Work item ::
What you return should be exactly the lines from the one containing "このレジスタは、最終的なサウ" down to the final line of the listing, with nothing else.

Input data ::
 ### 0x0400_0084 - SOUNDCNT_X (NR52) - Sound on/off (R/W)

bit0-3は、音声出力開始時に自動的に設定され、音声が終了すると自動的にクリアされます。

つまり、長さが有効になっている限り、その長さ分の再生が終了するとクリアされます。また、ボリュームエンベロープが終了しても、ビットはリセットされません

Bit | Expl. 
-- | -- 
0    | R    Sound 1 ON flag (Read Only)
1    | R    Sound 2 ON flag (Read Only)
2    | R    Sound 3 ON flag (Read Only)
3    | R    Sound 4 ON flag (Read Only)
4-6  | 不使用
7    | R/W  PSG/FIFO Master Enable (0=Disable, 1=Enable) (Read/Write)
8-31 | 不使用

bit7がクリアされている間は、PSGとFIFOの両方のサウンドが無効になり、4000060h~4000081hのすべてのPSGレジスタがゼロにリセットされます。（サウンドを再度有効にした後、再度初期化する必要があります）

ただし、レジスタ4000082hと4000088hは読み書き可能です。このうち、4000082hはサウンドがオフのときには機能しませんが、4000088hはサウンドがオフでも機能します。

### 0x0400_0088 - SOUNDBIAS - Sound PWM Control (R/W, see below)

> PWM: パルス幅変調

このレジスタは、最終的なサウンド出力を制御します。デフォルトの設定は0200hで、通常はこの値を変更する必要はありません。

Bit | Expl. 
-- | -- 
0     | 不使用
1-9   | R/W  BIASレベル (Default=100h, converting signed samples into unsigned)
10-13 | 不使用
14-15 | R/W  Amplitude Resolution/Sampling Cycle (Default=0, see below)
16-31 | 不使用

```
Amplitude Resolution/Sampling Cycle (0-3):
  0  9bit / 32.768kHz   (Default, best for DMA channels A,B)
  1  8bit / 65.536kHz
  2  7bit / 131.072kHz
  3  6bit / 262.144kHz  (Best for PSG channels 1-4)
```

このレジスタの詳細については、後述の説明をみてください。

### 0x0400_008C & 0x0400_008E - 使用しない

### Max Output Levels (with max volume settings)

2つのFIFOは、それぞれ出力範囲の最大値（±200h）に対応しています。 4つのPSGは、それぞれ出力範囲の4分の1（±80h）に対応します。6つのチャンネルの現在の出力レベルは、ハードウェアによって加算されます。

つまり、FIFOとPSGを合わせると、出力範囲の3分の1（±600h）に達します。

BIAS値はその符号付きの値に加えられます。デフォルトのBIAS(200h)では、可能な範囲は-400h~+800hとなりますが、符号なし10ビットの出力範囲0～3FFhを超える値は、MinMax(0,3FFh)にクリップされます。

Task answer ::
このレジスタは、最終的なサウンド出力を制御します。デフォルトの設定は0200hで、通常はこの値を変更する必要はありません。

Bit | Expl. 
-- | -- 
0     | 不使用
1-9   | R/W  BIASレベル (Default=100h, converting signed samples into unsigned)
10-13 | 不使用
14-15 | R/W  Amplitude Resolution/Sampling Cycle (Default=0, see below)
16-31 | 不使用

```
Amplitude Resolution/Sampling Cycle (0-3):
  0  9bit / 32.768kHz   (Default, best for DMA channels A,B)
  1  8bit / 65.536kHz
  2  7bit / 131.072kHz
  3  6bit / 262.144kHz  (Best for PSG channels 1-4)
```

このレジスタの詳細については、後述の説明をみてください。

### 0x0400_008C & 0x0400_008E - 使用しない

### Max Output Levels (with max volume settings)

2つのFIFOは、それぞれ出力範囲の最大値（±200h）に対応しています。 4つのPSGは、それぞれ出力範囲の4分の1（±80h）に対応します。6つのチャンネルの現在の出力レベルは、ハードウェアによって加算されます。

つまり、FIFOとPSGを合わせると、出力範囲の3分の1（±600h）に達します。

BIAS値はその符号付きの値に加えられます。デフォルトのBIAS(200h)では、可能な範囲は-400h~+800hとなりますが、符号なし10ビットの出力範囲0～3FFhを超える値は、MinMax(0,3FFh)にクリップされます。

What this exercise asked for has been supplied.